* [EXERCISE DIRECTIONS]
Look through the records below for the line with "Furthermore, if you" and the line with "These data were", then return those lines and all lines between, exactly.

• • • • •

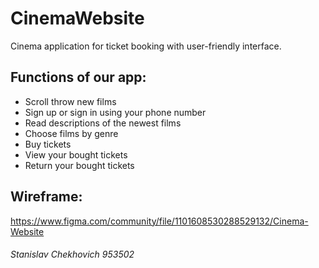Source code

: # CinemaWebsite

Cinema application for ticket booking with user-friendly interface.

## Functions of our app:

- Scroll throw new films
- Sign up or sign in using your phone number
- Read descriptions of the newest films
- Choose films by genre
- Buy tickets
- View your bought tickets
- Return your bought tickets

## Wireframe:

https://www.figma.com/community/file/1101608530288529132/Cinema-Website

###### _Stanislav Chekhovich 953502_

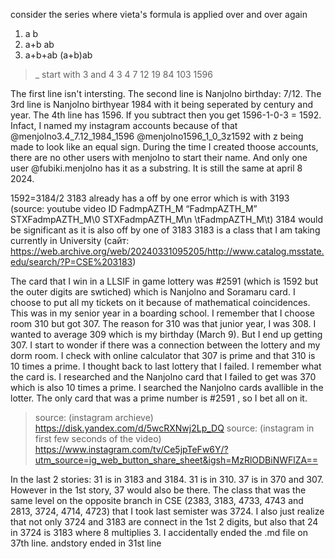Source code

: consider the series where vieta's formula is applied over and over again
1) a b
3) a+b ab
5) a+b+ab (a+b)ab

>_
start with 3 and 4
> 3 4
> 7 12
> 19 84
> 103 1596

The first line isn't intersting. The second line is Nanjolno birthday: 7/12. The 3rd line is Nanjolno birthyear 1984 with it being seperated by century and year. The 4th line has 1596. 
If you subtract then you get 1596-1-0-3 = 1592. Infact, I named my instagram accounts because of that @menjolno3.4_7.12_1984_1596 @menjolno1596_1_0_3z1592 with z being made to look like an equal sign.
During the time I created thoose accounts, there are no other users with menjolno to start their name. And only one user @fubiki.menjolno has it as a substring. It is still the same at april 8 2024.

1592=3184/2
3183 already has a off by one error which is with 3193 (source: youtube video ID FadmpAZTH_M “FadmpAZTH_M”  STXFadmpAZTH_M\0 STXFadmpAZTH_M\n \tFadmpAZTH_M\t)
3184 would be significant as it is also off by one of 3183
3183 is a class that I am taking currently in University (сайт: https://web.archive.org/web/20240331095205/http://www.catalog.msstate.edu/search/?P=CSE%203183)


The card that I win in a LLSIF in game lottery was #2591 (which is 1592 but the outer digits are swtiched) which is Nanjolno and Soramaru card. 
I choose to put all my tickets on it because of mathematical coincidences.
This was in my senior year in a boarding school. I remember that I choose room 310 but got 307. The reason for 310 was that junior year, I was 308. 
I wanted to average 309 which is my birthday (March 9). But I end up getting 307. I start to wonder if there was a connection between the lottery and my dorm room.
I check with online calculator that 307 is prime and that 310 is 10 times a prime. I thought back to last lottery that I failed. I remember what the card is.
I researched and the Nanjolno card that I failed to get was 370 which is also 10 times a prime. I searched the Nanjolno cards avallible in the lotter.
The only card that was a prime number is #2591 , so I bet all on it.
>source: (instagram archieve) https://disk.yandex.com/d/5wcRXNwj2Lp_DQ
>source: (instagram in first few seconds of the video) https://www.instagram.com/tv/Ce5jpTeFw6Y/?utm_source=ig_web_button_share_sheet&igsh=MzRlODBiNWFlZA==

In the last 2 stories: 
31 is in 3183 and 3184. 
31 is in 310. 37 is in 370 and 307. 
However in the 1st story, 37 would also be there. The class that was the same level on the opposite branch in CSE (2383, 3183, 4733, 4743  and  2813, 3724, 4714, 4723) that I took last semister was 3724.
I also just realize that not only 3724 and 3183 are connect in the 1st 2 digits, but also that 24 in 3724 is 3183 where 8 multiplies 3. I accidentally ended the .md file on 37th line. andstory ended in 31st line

• • • • •

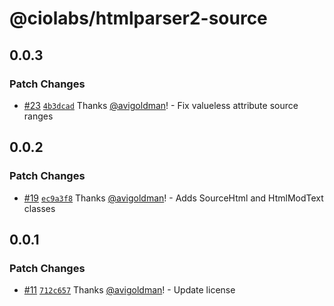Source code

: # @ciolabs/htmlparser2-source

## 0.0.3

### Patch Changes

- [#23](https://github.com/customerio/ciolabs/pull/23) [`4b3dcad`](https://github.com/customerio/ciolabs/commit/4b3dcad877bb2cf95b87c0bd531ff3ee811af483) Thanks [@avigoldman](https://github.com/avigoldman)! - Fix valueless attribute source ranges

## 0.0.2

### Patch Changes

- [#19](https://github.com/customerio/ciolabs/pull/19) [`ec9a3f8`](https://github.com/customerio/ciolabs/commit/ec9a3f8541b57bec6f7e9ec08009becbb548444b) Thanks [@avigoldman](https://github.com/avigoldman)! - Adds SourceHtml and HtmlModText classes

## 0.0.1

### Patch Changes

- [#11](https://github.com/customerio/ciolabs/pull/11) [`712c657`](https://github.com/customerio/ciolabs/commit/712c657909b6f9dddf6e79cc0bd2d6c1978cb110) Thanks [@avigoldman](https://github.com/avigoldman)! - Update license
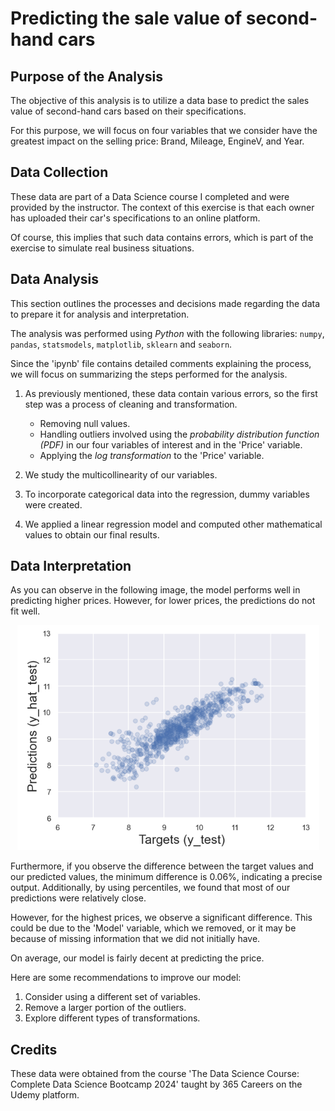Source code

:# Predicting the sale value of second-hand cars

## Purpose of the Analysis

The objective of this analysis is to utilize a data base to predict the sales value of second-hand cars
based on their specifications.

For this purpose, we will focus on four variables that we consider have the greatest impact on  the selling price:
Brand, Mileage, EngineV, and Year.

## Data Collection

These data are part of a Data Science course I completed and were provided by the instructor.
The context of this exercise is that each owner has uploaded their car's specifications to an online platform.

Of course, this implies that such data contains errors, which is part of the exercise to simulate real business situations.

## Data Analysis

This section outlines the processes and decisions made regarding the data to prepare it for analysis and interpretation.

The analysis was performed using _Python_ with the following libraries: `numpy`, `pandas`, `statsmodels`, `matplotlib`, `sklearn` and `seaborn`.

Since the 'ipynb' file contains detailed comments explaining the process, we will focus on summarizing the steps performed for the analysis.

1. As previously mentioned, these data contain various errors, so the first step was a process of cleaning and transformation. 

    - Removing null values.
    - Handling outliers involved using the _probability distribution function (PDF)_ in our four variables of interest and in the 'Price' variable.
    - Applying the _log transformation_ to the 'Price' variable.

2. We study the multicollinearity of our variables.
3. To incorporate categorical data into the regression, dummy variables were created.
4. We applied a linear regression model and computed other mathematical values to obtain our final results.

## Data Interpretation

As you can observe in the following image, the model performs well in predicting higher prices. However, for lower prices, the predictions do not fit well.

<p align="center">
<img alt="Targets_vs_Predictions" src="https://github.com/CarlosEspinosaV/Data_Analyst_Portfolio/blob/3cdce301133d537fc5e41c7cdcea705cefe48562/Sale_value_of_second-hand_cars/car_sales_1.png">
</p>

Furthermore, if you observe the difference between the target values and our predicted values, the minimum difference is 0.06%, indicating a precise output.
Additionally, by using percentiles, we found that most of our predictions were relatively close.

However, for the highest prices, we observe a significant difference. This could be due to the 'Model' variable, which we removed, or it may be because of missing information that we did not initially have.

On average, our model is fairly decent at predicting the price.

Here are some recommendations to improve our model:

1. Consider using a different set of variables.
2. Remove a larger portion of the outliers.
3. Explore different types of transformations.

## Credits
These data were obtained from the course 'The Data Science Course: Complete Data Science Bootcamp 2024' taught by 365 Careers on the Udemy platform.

• • • • •

* [WRITTEN RESPONSE]
Furthermore, if you observe the difference between the target values and our predicted values, the minimum difference is 0.06%, indicating a precise output.
Additionally, by using percentiles, we found that most of our predictions were relatively close.

However, for the highest prices, we observe a significant difference. This could be due to the 'Model' variable, which we removed, or it may be because of missing information that we did not initially have.

On average, our model is fairly decent at predicting the price.

Here are some recommendations to improve our model:

1. Consider using a different set of variables.
2. Remove a larger portion of the outliers.
3. Explore different types of transformations.

## Credits
These data were obtained from the course 'The Data Science Course: Complete Data Science Bootcamp 2024' taught by 365 Careers on the Udemy platform.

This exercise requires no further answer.